Github Repository (contains some nice images which you can look forward to!)
Cultivating Data, Cultivating Community: The Production of Community Through Data at Public Lab
This is the main page for the documentation of a project I am working on to understand the relationships between:
a) The data produced by a community and how that community is reflected in the data it produced.
b) The nature of a community that produces data, and the way the data reflects the community that produced it.
While these are the same things said in a different order, both orders are required to answer the question. The first puts the community at the center of the question, and the second the data. However, the circle only gets more vicious. The nexus of this production is the website which has been built to support and encourage a community by the very community it is built to support.
To address this question, I pull from three sources of inspiration:
- Yanni Loukissas's who argues that since "All data are local", "we should be asking: where do Big Data come from and how do the local conditions of their creation shape subsequent research and practice?"
- Maximillian Schich's conceptualization of databases as networks where "the chosen data model convention interrelates with the available data".
- Maximillian Schich and Michele Corsica's approach to looking at data on a micro, meso, and global levels.
Their work leads me to investigate the core questions of the project through four different vantage points:
Output: Basic exploratory data analysis (graphs and quantities over time)
Addresses: What are the site(s) of collection and their purpose (i.e., the different features of the website and the data that it generates) and how much content have they generated (e.g., number of notes, wiki edits, comments, and so on) over time in terms of quantity).
Output: Data model and matrix (see examples by Schich from Revealing Matrices at the end of the document).
Addresses: How has the data, devoid of semantic meaning, changed in the database over time (e.g. quantity of nodes (e.g., comments, research notes, tags, wiki pages etc.), and quantity of edges (e.g., comments on a research note, tags on a wiki page).
Output:Tag Co-occurance Graphs
Addresses: How are the topics on the site linked together, and how have the topics structurally changed over time?

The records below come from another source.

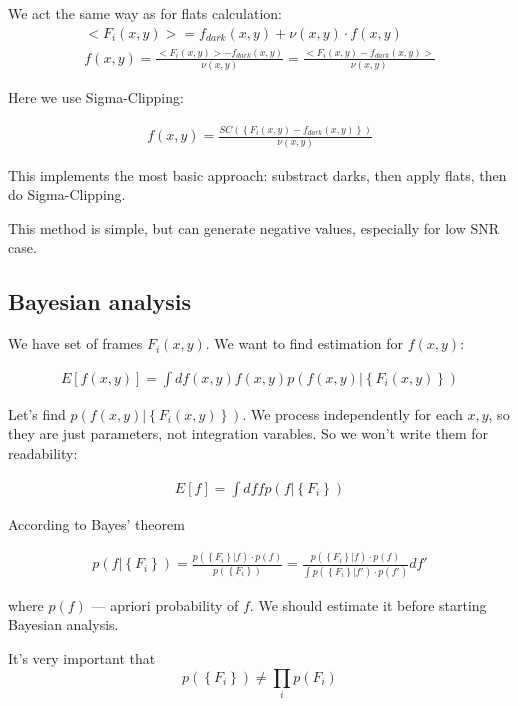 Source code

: \documentclass{article}
\begin{document}
We act the same way as for flats calculation:
\begin{eqnarray}
    <F_i(x,y)> = f_{dark}(x,y) + \nu(x,y) \cdot f(x,y) \\
    f(x,y) = \frac{<F_i(x,y)> - f_{dark}(x,y)}{\nu(x,y)} = \frac{<F_i(x,y) - f_{dark}(x,y)>}{\nu(x,y)}
\end{eqnarray}

Here we use Sigma-Clipping:

\begin{eqnarray}
    f(x,y) = \frac{SC(\left\{ F_i(x,y) - f_{dark}(x,y)\right\})}{\nu(x,y)}
\end{eqnarray}

This implements the most basic approach: substract darks, then apply flats, then do Sigma-Clipping.

This method is simple, but can generate negative values, especially for low SNR case.

\subsection{Bayesian analysis}

We have set of frames $F_i(x,y)$. We want to find estimation for $f(x,y)$:

\begin{eqnarray}
    E\left[ f(x,y) \right] = \int df(x,y) f(x,y) p(f(x,y) | \left\{ F_i(x,y) \right\})
\end{eqnarray}

Let's find $p(f(x,y) | \left\{ F_i(x,y) \right\})$. We process independently for each $x,y$, so they are just parameters,
not integration varables. So we won't write them for readability:

\begin{eqnarray}
    E\left[ f \right] = \int df f p(f | \left\{ F_i \right\})
\end{eqnarray}

According to Bayes' theorem

\begin{eqnarray}
    p(f | \left\{ F_i \right\}) = \frac{p(\left\{ F_i \right\} | f) \cdot p(f)}{p(\left\{ F_i \right\})} =
    \frac{p(\left\{ F_i \right\} | f) \cdot p(f)}{\int p(\left\{ F_i \right\} | f') \cdot p(f')} df' \label{eq:bayes}
\end{eqnarray}

where $p(f)$ --- apriori probability of $f$. We should estimate it before starting Bayesian analysis.

It's very important that
\begin{equation}
    p(\left\{ F_i \right\}) \ne \prod_i p(F_i)
\end{equation}
\end{document}
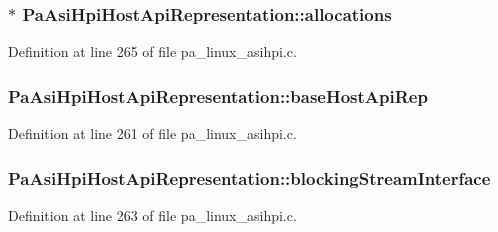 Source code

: \subsubsection[{\texorpdfstring{allocations}{allocations}}]{$\ast$ Pa\+Asi\+Hpi\+Host\+Api\+Representation\+::allocations}\hypertarget{struct_pa_asi_hpi_host_api_representation_a5ee6781a5d05f97533f06a92cef72dc6}{}\label{struct_pa_asi_hpi_host_api_representation_a5ee6781a5d05f97533f06a92cef72dc6}


Definition at line 265 of file pa\+\_\+linux\+\_\+asihpi.\+c.

\subsubsection[{\texorpdfstring{base\+Host\+Api\+Rep}{baseHostApiRep}}]{ Pa\+Asi\+Hpi\+Host\+Api\+Representation\+::base\+Host\+Api\+Rep}\hypertarget{struct_pa_asi_hpi_host_api_representation_a17c8f54b933c0d8c50007e1a40bd5acf}{}\label{struct_pa_asi_hpi_host_api_representation_a17c8f54b933c0d8c50007e1a40bd5acf}


Definition at line 261 of file pa\+\_\+linux\+\_\+asihpi.\+c.

\subsubsection[{\texorpdfstring{blocking\+Stream\+Interface}{blockingStreamInterface}}]{ Pa\+Asi\+Hpi\+Host\+Api\+Representation\+::blocking\+Stream\+Interface}\hypertarget{struct_pa_asi_hpi_host_api_representation_a42f33f2e149240f040e17cdc8ec98104}{}\label{struct_pa_asi_hpi_host_api_representation_a42f33f2e149240f040e17cdc8ec98104}


Definition at line 263 of file pa\+\_\+linux\+\_\+asihpi.\+c.

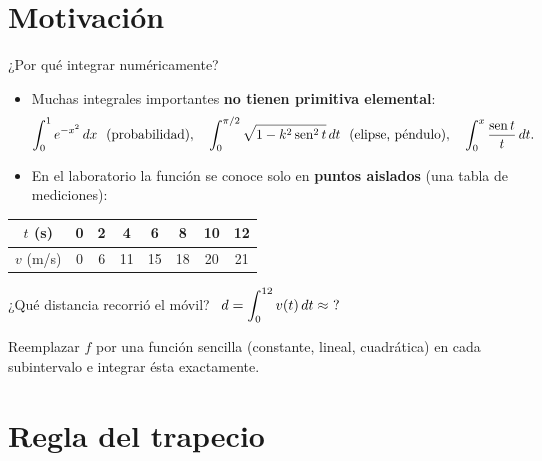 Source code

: \documentclass[10pt,aspectratio=169]{beamer}
\begin{document}
\section{Motivación}

\begin{frame}{¿Por qué integrar numéricamente?}
  \begin{itemize}
    \item Muchas integrales importantes \textbf{no tienen primitiva elemental}:
      \[ \int_0^1e^{-x^2}\dx\ \ \text{(probabilidad)},\quad \int_0^{\pi/2}\sqrt{1-k^2\sen^2t}\dt\ \ \text{(elipse, péndulo)},\quad \int_0^x\frac{\sen t}{t}\dt. \]
    \item En el laboratorio la función se conoce solo en \textbf{puntos aislados} (una tabla de mediciones):
  \end{itemize}
  \begin{center}
    \begin{tabular}{c|ccccccc}
      $t$ (s) & 0 & 2 & 4 & 6 & 8 & 10 & 12\\ \hline
      $v$ (m/s) & 0 & 6 & 11 & 15 & 18 & 20 & 21
    \end{tabular}
  \end{center}
  \quad ¿Qué distancia recorrió el móvil? \ $\displaystyle d=\int_0^{12}v(t)\dt\approx\ ?$
  \begin{idea}
    Reemplazar $f$ por una función sencilla (constante, lineal, cuadrática) en cada subintervalo e integrar ésta exactamente.
  \end{idea}
\end{frame}

\section{Regla del trapecio}
\end{document}
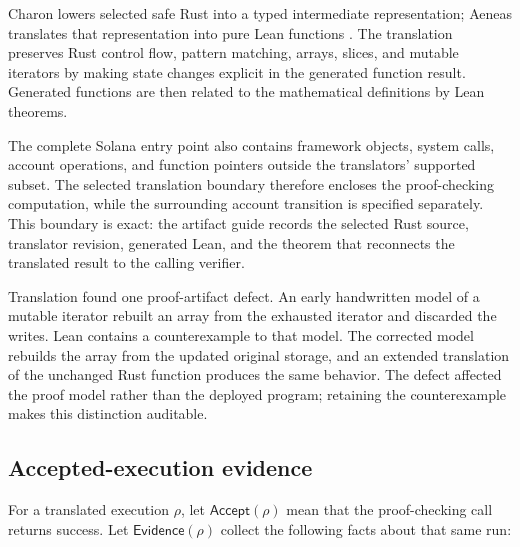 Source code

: Charon lowers selected safe Rust into a typed intermediate representation;
Aeneas translates that representation into pure Lean functions
\cite{HoEtAl2025Charon,HoProtzenko2022Aeneas}.  The translation preserves
Rust control flow, pattern matching, arrays, slices, and mutable iterators by
making state changes explicit in the generated function result.  Generated
functions are then related to the mathematical definitions by Lean theorems.

The complete Solana entry point also contains framework objects, system calls,
account operations, and function pointers outside the translators' supported
subset.  The selected translation boundary therefore encloses the
proof-checking computation, while the surrounding account transition is
specified separately.  This boundary is exact: the artifact guide records the
selected Rust source, translator revision, generated Lean, and the theorem
that reconnects the translated result to the calling verifier.

Translation found one proof-artifact defect.  An early handwritten model of a
mutable iterator rebuilt an array from the exhausted iterator and discarded
the writes.  Lean contains a counterexample to that model.  The corrected
model rebuilds the array from the updated original storage, and an extended
translation of the unchanged Rust function produces the same behavior.  The
defect affected the proof model rather than the deployed program; retaining
the counterexample makes this distinction auditable.

\subsection{Accepted-execution evidence}

For a translated execution \(\rho\), let \(\mathsf{Accept}(\rho)\) mean that
the proof-checking call returns success.  Let \(\mathsf{Evidence}(\rho)\)
collect the following facts about that same run:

Addresses: How has the structure of the community changed overtime (e.g. has it become denser)? Where in the community are hubs for information? Where are the bridges? How have subgroups changed (clusters)? How many people have moved closer to the core from the periphery and visa versa?
There has been a fair amount of work on open source peer
production communities (software maintainers, wikipedia, fandom sites).
Public Lab is unique in that it functions as a research community
wherein the way the knowledge produced is directly tied to the
production of the community. Wikipedia is designed to produce knowledge
by a community, but the site wasn't specifically built to encourage a
specific type of community that produces knowledge.
Therefore, I hope to have the following impacts:
a) Contribute to the generation of research by my own community about my own community
b) In documenting my process, provide replicable methods for others in the community to learn.
c) Present some new metrics by which to measure the the influence of building a site with the design of a community in mind.
d) Articulate an additional way for the community to understand itself.
e) In documenting my process
Ideally, through the feedback on the process and visualizations that the site makes possible (a complicated way of saying "comments" and "answers to questions". Also, if anyone would be interested in partaking in a conversation about the results vis a vis their own experience, that would be great. Perhaps an OpenHour would be a good place to discuss? Also, I would like to overlay the release of upgrades to the site with time based data. For example, how/did an existing aspect of data change when the "like" feature was introduced (beyond the fact that now there were "likes" of course").